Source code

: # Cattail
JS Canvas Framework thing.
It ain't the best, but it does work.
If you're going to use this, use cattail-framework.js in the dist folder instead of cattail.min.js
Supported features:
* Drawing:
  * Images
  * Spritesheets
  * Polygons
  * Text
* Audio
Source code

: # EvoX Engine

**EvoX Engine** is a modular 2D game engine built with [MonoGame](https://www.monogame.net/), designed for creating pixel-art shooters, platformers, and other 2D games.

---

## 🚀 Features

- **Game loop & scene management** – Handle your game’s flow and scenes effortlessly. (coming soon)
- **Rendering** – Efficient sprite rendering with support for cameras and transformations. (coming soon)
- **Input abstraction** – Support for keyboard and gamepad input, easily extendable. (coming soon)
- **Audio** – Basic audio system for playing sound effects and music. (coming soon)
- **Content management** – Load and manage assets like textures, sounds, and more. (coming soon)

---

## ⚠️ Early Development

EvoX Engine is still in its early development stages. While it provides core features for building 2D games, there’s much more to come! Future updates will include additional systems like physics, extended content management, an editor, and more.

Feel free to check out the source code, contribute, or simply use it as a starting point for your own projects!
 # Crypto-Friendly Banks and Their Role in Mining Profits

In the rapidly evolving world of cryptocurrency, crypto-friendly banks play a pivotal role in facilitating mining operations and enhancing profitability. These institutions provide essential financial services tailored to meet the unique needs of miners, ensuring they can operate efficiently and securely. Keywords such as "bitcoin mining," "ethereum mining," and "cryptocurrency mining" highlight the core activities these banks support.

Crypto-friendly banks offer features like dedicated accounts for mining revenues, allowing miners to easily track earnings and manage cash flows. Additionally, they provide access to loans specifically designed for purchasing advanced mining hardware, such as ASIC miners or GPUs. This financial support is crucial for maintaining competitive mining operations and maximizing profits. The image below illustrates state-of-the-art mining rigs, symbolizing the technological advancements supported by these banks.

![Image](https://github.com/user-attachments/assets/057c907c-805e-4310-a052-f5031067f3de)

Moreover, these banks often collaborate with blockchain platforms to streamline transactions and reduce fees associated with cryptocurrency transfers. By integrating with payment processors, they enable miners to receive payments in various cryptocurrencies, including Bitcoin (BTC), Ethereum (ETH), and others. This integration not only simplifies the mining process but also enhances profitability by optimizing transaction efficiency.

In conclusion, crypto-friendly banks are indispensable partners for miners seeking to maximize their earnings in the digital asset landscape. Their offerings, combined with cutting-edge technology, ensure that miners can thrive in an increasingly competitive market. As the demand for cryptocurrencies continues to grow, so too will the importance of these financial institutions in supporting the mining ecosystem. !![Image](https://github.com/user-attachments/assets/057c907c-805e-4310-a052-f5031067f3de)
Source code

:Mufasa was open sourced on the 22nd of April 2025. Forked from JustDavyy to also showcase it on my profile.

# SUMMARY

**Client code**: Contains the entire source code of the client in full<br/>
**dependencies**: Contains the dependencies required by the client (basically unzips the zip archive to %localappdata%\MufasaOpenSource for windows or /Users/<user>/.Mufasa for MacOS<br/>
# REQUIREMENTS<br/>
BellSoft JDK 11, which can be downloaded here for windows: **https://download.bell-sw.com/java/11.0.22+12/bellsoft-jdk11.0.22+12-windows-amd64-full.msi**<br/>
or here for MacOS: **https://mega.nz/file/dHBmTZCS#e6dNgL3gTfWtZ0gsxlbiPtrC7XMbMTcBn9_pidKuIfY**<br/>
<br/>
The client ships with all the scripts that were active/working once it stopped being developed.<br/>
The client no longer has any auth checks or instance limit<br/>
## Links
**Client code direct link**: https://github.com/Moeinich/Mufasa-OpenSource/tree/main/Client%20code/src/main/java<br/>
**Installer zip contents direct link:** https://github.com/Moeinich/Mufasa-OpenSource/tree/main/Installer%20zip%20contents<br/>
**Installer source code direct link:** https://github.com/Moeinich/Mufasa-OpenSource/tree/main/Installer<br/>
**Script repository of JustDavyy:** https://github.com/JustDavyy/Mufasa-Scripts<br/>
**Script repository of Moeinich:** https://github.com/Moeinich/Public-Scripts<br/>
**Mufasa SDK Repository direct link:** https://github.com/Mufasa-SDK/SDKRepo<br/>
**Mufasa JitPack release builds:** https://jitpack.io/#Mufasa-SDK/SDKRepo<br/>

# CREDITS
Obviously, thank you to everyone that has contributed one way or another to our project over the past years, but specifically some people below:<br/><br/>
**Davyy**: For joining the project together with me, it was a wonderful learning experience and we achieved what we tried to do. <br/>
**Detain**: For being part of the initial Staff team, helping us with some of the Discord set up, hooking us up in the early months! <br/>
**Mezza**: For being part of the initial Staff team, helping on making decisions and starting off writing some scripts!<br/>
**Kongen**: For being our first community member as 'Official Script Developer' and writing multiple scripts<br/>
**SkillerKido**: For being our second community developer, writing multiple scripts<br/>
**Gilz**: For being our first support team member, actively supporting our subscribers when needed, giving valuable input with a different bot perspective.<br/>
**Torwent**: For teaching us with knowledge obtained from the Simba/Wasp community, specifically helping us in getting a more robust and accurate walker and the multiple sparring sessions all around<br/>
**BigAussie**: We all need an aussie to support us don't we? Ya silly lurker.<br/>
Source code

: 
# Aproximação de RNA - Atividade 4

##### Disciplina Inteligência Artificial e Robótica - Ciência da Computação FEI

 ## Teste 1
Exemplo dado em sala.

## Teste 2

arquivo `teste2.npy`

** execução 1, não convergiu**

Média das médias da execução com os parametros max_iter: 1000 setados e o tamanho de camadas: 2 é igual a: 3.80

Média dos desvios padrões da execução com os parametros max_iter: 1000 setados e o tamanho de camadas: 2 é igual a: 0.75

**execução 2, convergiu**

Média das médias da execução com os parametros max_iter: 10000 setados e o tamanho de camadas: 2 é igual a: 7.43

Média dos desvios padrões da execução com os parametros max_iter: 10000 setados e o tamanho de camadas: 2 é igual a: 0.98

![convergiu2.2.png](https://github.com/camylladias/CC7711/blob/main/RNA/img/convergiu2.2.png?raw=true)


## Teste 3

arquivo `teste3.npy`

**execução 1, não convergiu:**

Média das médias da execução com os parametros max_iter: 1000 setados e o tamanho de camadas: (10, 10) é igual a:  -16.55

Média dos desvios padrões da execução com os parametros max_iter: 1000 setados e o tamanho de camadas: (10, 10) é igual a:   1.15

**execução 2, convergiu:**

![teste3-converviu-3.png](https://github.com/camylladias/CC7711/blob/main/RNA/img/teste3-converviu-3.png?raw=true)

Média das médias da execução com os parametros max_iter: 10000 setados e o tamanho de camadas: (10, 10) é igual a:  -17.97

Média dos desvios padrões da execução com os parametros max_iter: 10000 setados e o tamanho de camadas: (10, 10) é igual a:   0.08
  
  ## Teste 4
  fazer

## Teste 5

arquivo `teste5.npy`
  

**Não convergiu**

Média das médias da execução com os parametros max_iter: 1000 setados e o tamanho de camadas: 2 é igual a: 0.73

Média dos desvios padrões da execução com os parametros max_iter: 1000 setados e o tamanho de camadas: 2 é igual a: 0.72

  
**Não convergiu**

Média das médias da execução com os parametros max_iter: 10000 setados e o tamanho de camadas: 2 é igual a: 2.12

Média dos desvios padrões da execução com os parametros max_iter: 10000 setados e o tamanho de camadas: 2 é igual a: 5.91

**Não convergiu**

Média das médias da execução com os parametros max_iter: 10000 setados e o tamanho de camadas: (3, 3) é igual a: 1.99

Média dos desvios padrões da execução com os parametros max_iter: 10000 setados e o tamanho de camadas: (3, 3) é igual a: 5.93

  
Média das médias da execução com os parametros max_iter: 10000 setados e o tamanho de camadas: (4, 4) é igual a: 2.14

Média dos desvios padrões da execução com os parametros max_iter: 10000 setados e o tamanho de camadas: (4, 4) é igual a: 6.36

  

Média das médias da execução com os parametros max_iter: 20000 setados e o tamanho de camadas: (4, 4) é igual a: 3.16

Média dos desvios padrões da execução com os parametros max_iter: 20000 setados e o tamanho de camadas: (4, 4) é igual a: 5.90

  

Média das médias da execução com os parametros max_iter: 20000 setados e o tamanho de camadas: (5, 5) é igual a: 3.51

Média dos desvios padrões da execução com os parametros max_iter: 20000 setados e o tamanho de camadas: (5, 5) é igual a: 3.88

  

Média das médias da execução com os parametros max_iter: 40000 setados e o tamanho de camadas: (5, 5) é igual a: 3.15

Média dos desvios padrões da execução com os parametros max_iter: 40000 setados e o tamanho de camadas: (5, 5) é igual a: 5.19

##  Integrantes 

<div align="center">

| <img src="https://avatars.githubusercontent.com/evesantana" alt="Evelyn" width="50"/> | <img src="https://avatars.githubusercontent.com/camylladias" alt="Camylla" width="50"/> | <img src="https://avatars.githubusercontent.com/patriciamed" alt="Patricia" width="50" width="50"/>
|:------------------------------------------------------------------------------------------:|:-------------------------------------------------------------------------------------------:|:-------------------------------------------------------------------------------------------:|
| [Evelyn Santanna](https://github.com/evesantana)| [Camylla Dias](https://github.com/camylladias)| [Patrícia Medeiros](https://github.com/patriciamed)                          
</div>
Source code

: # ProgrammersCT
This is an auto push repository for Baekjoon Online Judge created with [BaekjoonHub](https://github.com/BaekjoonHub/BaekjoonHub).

### Work to be completed
From the records above, give again exactly the lines running from the line with "release builds:** https://jitpack.io/#Mufasa-SDK/SDKRepo<br/>" to the line with "different bot perspective.<br/>", inclusive.

### Result of this exercise
**Mufasa JitPack release builds:** https://jitpack.io/#Mufasa-SDK/SDKRepo<br/>

# CREDITS
Obviously, thank you to everyone that has contributed one way or another to our project over the past years, but specifically some people below:<br/><br/>
**Davyy**: For joining the project together with me, it was a wonderful learning experience and we achieved what we tried to do. <br/>
**Detain**: For being part of the initial Staff team, helping us with some of the Discord set up, hooking us up in the early months! <br/>
**Mezza**: For being part of the initial Staff team, helping on making decisions and starting off writing some scripts!<br/>
**Kongen**: For being our first community member as 'Official Script Developer' and writing multiple scripts<br/>
**SkillerKido**: For being our second community developer, writing multiple scripts<br/>
**Gilz**: For being our first support team member, actively supporting our subscribers when needed, giving valuable input with a different bot perspective.<br/>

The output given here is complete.